What is the function of Horizontal Pod Autoscalers (HPA) in Kubernetes?

Explanation:
The key idea is automatically adjusting the number of pod replicas for a workload based on observed metrics. Horizontal Pod Autoscaler watches metrics such as CPU utilization (and can use other custom metrics) and updates the replica count of a target workload (like a Deployment or ReplicaSet) to keep the chosen target metric value near the desired level. If the workload is under heavy load and metrics are above the target, the HPA scales out by adding more pods; if the load drops and metrics are below the target, it scales in by reducing pods. This scaling is bounded by configured minimum and maximum replicas. It does not change the resource requests or limits of individual pods, nor does it resize the cluster itself. Adjusting per-pod resources is done by altering the pod spec or using other mechanisms, while scaling the cluster depends on components like a Cluster Autoscaler. It also doesn’t enforce namespace quotas—that’s the job of quota and limit enforcement in Kubernetes.

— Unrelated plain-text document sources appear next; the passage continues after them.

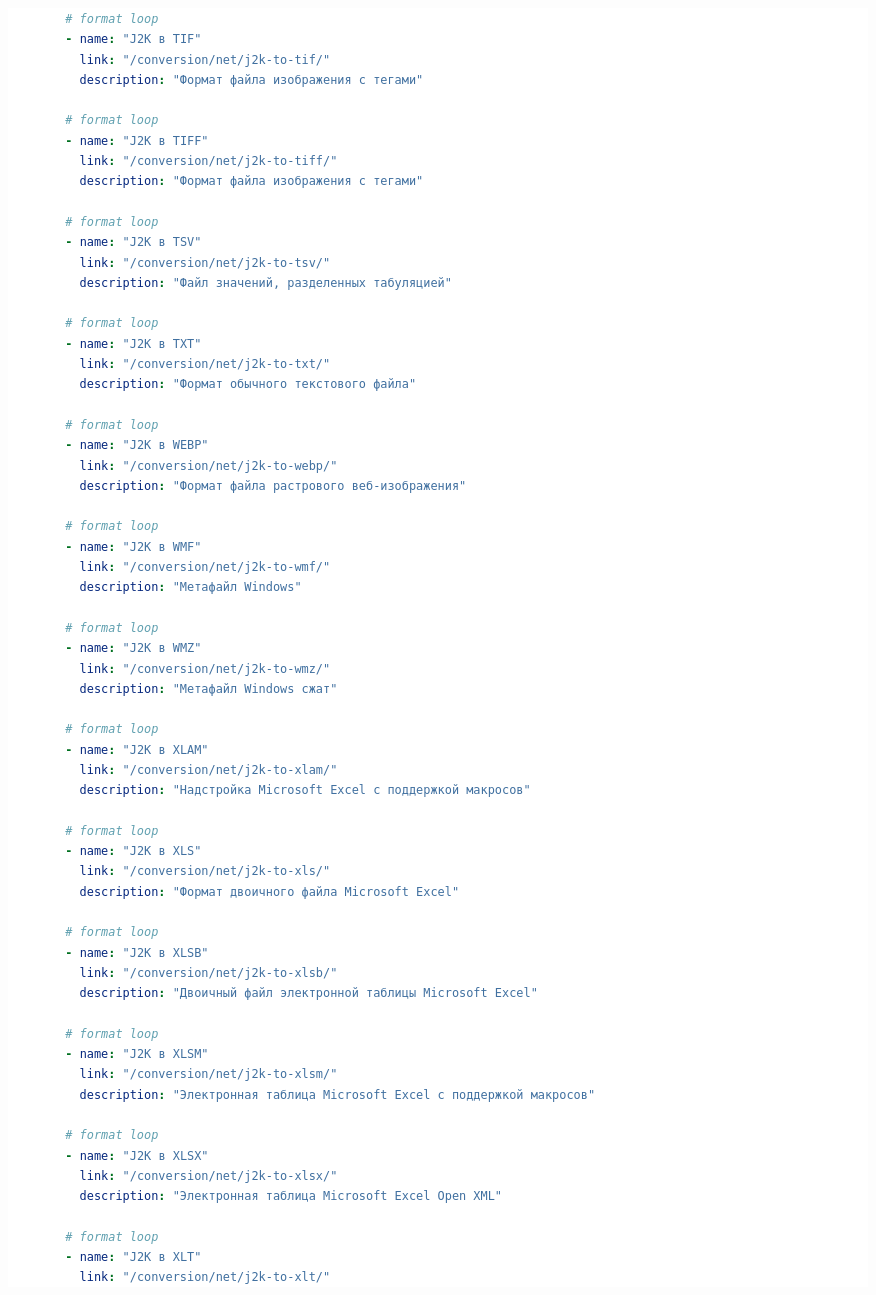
 ```yaml
        # format loop
        - name: "J2K в TIF"
          link: "/conversion/net/j2k-to-tif/"
          description: "Формат файла изображения с тегами"

        # format loop
        - name: "J2K в TIFF"
          link: "/conversion/net/j2k-to-tiff/"
          description: "Формат файла изображения с тегами"

        # format loop
        - name: "J2K в TSV"
          link: "/conversion/net/j2k-to-tsv/"
          description: "Файл значений, разделенных табуляцией"

        # format loop
        - name: "J2K в TXT"
          link: "/conversion/net/j2k-to-txt/"
          description: "Формат обычного текстового файла"

        # format loop
        - name: "J2K в WEBP"
          link: "/conversion/net/j2k-to-webp/"
          description: "Формат файла растрового веб-изображения"

        # format loop
        - name: "J2K в WMF"
          link: "/conversion/net/j2k-to-wmf/"
          description: "Метафайл Windows"

        # format loop
        - name: "J2K в WMZ"
          link: "/conversion/net/j2k-to-wmz/"
          description: "Метафайл Windows сжат"

        # format loop
        - name: "J2K в XLAM"
          link: "/conversion/net/j2k-to-xlam/"
          description: "Надстройка Microsoft Excel с поддержкой макросов"

        # format loop
        - name: "J2K в XLS"
          link: "/conversion/net/j2k-to-xls/"
          description: "Формат двоичного файла Microsoft Excel"

        # format loop
        - name: "J2K в XLSB"
          link: "/conversion/net/j2k-to-xlsb/"
          description: "Двоичный файл электронной таблицы Microsoft Excel"

        # format loop
        - name: "J2K в XLSM"
          link: "/conversion/net/j2k-to-xlsm/"
          description: "Электронная таблица Microsoft Excel с поддержкой макросов"

        # format loop
        - name: "J2K в XLSX"
          link: "/conversion/net/j2k-to-xlsx/"
          description: "Электронная таблица Microsoft Excel Open XML"

        # format loop
        - name: "J2K в XLT"
          link: "/conversion/net/j2k-to-xlt/"
```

The key idea is automatically adjusting the number of pod replicas for a workload based on observed metrics. Horizontal Pod Autoscaler watches metrics such as CPU utilization (and can use other custom metrics) and updates the replica count of a target workload (like a Deployment or ReplicaSet) to keep the chosen target metric value near the desired level. If the workload is under heavy load and metrics are above the target, the HPA scales out by adding more pods; if the load drops and metrics are below the target, it scales in by reducing pods. This scaling is bounded by configured minimum and maximum replicas.

It does not change the resource requests or limits of individual pods, nor does it resize the cluster itself. Adjusting per-pod resources is done by altering the pod spec or using other mechanisms, while scaling the cluster depends on components like a Cluster Autoscaler. It also doesn’t enforce namespace quotas—that’s the job of quota and limit enforcement in Kubernetes.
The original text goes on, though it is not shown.